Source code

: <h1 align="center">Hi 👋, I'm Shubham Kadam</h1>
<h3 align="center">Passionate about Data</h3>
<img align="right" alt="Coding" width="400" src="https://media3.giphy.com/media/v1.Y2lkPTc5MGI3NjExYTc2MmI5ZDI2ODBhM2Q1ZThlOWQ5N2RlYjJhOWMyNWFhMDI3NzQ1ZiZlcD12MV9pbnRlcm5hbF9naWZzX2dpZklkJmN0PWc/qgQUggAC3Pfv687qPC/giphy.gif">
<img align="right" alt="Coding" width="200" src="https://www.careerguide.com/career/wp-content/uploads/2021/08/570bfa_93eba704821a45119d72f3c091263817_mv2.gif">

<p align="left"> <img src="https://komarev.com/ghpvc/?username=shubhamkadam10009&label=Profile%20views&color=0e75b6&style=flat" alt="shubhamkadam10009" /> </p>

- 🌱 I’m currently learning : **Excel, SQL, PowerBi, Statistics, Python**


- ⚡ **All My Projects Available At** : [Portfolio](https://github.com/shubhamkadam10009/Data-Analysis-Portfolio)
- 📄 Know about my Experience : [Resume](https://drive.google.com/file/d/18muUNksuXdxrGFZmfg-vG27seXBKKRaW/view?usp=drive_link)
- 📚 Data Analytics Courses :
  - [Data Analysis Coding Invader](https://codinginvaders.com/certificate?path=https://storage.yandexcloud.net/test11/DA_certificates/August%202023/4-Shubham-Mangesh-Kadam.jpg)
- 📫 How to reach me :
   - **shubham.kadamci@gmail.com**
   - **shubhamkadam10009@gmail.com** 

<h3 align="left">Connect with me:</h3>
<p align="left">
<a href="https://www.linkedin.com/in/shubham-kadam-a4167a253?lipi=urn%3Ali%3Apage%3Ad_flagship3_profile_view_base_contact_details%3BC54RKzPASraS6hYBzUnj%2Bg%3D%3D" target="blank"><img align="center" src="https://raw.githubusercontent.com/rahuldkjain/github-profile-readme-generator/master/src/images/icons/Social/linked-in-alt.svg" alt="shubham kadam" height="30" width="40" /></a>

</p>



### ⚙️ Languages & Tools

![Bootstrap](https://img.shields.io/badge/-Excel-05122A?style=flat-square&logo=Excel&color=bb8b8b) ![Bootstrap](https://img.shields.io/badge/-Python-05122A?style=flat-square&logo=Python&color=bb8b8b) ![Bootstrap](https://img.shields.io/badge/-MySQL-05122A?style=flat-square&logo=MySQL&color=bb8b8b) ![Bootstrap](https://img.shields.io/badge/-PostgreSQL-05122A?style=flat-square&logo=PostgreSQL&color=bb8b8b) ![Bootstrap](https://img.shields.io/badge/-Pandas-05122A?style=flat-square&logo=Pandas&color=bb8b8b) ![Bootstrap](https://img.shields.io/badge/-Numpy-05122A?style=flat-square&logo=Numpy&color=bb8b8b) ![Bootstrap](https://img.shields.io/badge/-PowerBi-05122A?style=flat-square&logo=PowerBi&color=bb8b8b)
* * *
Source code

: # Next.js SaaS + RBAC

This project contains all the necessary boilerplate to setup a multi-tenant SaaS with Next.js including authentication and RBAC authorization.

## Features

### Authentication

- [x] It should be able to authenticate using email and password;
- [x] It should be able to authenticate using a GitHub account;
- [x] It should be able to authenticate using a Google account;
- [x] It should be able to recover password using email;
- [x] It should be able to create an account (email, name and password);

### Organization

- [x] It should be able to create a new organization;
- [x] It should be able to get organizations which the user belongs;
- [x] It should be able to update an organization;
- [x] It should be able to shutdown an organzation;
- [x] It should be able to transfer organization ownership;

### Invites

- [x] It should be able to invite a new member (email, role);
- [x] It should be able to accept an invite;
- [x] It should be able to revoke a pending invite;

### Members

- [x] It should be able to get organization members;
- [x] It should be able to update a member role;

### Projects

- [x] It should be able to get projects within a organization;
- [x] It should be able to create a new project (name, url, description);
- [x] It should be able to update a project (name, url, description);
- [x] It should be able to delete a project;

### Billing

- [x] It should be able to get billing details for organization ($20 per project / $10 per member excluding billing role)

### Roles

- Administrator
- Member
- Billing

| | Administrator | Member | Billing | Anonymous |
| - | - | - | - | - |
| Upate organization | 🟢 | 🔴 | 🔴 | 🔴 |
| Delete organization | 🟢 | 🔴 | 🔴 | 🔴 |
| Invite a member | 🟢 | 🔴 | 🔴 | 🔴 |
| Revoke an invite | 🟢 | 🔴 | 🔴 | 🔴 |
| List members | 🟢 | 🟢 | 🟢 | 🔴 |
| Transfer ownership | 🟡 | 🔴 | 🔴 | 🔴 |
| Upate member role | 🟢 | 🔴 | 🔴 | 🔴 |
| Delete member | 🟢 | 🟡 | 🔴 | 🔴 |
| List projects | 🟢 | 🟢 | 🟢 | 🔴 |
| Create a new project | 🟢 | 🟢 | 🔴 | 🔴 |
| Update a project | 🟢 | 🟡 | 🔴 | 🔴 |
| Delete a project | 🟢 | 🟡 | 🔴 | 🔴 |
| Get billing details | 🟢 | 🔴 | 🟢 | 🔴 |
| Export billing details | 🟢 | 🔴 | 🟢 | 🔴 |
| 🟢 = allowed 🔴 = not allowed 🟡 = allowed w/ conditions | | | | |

◆ **Exercise prompt**: Within the listing above, give again exactly every line from the line with "new project |" through the line with "conditions | | | | |", both included, and no other line.

◆ **Task answer**:
| Create a new project | 🟢 | 🟢 | 🔴 | 🔴 |
| Update a project | 🟢 | 🟡 | 🔴 | 🔴 |
| Delete a project | 🟢 | 🟡 | 🔴 | 🔴 |
| Get billing details | 🟢 | 🔴 | 🟢 | 🔴 |
| Export billing details | 🟢 | 🔴 | 🟢 | 🔴 |
| 🟢 = allowed 🔴 = not allowed 🟡 = allowed w/ conditions | | | | |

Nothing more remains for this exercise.